**Stored data**
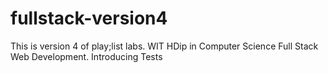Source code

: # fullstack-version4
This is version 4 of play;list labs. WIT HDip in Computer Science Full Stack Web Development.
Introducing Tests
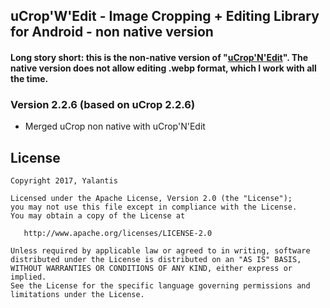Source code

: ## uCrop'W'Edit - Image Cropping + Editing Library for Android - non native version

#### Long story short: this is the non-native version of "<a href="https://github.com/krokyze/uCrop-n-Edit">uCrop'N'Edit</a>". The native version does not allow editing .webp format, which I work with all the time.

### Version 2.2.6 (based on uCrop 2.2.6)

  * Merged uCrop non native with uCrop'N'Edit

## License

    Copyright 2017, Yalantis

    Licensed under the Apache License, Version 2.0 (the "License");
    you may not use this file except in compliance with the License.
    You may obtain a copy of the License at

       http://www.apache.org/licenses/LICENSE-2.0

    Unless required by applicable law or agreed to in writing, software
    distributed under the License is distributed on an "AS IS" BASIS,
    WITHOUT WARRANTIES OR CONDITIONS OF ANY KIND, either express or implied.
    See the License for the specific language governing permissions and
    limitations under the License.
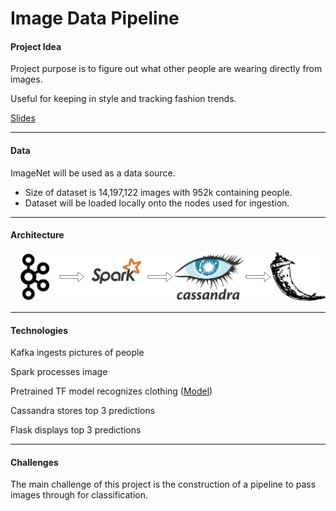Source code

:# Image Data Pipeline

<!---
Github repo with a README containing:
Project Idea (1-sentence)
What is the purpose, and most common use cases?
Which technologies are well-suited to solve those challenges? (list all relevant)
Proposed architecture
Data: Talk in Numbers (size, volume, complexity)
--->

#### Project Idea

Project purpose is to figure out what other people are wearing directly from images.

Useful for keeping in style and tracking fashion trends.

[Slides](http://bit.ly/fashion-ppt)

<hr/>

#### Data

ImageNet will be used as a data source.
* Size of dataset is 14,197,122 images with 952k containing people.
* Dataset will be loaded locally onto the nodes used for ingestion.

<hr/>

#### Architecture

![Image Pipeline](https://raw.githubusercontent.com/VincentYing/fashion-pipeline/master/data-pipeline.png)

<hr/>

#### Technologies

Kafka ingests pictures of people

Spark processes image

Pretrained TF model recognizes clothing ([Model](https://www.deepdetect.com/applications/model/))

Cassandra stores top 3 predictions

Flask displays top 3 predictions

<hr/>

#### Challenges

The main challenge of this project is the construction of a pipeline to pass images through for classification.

**EXERCISE GOAL**
Nothing but the lines from the start of the records through the line holding "Copyright 2017, Yalantis" should be printed, exactly as written and with the pictures left out.

**EXERCISE RESULT**
Source code

: # fullstack-version4
This is version 4 of play;list labs. WIT HDip in Computer Science Full Stack Web Development.
Introducing Tests
Source code

: ## uCrop'W'Edit - Image Cropping + Editing Library for Android - non native version

#### Long story short: this is the non-native version of "<a href="https://github.com/krokyze/uCrop-n-Edit">uCrop'N'Edit</a>". The native version does not allow editing .webp format, which I work with all the time.

### Version 2.2.6 (based on uCrop 2.2.6)

  * Merged uCrop non native with uCrop'N'Edit

## License

    Copyright 2017, Yalantis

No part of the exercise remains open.